ASSIGNMENT: Select the lines below containing the word "includegraphics".

----- SUPPLIED INFORMATION

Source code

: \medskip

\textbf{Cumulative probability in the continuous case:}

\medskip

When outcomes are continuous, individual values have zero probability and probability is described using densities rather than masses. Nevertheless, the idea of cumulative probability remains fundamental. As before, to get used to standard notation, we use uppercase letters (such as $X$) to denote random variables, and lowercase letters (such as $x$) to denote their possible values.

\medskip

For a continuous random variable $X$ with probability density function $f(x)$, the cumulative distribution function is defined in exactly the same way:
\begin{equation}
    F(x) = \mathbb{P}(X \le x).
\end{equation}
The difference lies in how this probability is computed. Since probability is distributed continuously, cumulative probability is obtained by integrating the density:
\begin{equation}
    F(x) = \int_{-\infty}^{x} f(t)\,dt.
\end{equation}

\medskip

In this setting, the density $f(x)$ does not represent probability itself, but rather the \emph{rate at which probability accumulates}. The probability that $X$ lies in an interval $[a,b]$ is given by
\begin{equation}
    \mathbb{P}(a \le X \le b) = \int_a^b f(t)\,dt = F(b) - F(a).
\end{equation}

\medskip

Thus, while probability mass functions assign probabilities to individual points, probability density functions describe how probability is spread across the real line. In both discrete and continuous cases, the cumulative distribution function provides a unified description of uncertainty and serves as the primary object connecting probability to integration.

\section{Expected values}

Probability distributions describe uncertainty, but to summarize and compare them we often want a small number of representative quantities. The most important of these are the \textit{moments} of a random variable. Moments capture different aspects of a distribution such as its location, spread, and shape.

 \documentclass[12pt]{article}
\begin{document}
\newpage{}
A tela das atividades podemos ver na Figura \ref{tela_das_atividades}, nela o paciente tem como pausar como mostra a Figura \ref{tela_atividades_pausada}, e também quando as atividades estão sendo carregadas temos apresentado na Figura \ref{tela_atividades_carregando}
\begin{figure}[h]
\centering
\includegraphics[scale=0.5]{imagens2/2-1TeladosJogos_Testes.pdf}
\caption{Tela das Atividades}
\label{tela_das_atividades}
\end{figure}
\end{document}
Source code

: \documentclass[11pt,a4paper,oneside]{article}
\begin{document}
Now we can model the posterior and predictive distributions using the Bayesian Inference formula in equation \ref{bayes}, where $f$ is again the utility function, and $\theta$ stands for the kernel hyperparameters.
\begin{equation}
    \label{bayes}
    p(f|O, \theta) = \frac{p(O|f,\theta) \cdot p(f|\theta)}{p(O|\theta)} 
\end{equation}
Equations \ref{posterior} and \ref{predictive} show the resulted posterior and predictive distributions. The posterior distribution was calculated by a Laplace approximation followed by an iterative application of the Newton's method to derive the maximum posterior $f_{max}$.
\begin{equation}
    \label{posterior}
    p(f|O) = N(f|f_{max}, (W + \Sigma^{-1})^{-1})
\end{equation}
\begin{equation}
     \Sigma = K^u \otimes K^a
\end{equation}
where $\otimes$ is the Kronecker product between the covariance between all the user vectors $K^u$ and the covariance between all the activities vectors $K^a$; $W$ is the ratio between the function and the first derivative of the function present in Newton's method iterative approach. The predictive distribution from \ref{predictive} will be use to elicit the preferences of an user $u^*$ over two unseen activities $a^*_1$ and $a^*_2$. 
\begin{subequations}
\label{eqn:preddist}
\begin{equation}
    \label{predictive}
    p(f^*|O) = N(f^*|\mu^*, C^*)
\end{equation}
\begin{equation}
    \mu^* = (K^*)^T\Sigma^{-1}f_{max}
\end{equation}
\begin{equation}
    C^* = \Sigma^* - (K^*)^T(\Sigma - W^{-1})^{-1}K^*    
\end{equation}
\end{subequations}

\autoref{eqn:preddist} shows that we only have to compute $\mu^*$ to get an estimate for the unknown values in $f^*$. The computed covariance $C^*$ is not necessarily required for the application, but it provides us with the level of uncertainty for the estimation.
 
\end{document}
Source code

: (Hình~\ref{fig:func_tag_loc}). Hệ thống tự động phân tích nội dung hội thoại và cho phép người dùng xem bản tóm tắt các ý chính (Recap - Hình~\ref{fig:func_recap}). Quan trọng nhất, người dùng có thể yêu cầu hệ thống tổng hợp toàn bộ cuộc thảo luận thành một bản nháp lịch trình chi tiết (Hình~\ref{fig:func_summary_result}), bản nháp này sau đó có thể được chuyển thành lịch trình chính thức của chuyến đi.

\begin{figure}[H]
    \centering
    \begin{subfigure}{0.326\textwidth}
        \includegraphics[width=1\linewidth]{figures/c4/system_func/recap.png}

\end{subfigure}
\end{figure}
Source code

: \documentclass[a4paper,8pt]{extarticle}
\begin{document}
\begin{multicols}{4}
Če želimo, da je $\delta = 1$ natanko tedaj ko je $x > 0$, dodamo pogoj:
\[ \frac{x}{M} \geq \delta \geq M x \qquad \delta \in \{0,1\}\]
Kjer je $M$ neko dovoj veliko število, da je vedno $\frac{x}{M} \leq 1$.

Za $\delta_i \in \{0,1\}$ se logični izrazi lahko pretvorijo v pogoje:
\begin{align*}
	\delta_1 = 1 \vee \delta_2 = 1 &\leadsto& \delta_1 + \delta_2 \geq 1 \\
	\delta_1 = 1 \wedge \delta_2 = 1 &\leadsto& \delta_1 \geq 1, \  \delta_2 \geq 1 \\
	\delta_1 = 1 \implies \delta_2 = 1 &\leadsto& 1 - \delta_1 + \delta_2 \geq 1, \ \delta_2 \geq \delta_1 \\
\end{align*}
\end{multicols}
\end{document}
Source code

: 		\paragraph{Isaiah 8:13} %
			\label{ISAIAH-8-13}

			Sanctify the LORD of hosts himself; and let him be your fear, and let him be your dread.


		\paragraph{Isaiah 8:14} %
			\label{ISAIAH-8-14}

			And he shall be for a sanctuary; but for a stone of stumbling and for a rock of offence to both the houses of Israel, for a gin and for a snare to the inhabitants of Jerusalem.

----------

RESPONSE AREA:
\includegraphics[scale=0.5]{imagens2/2-1TeladosJogos_Testes.pdf}
        \includegraphics[width=1\linewidth]{figures/c4/system_func/recap.png}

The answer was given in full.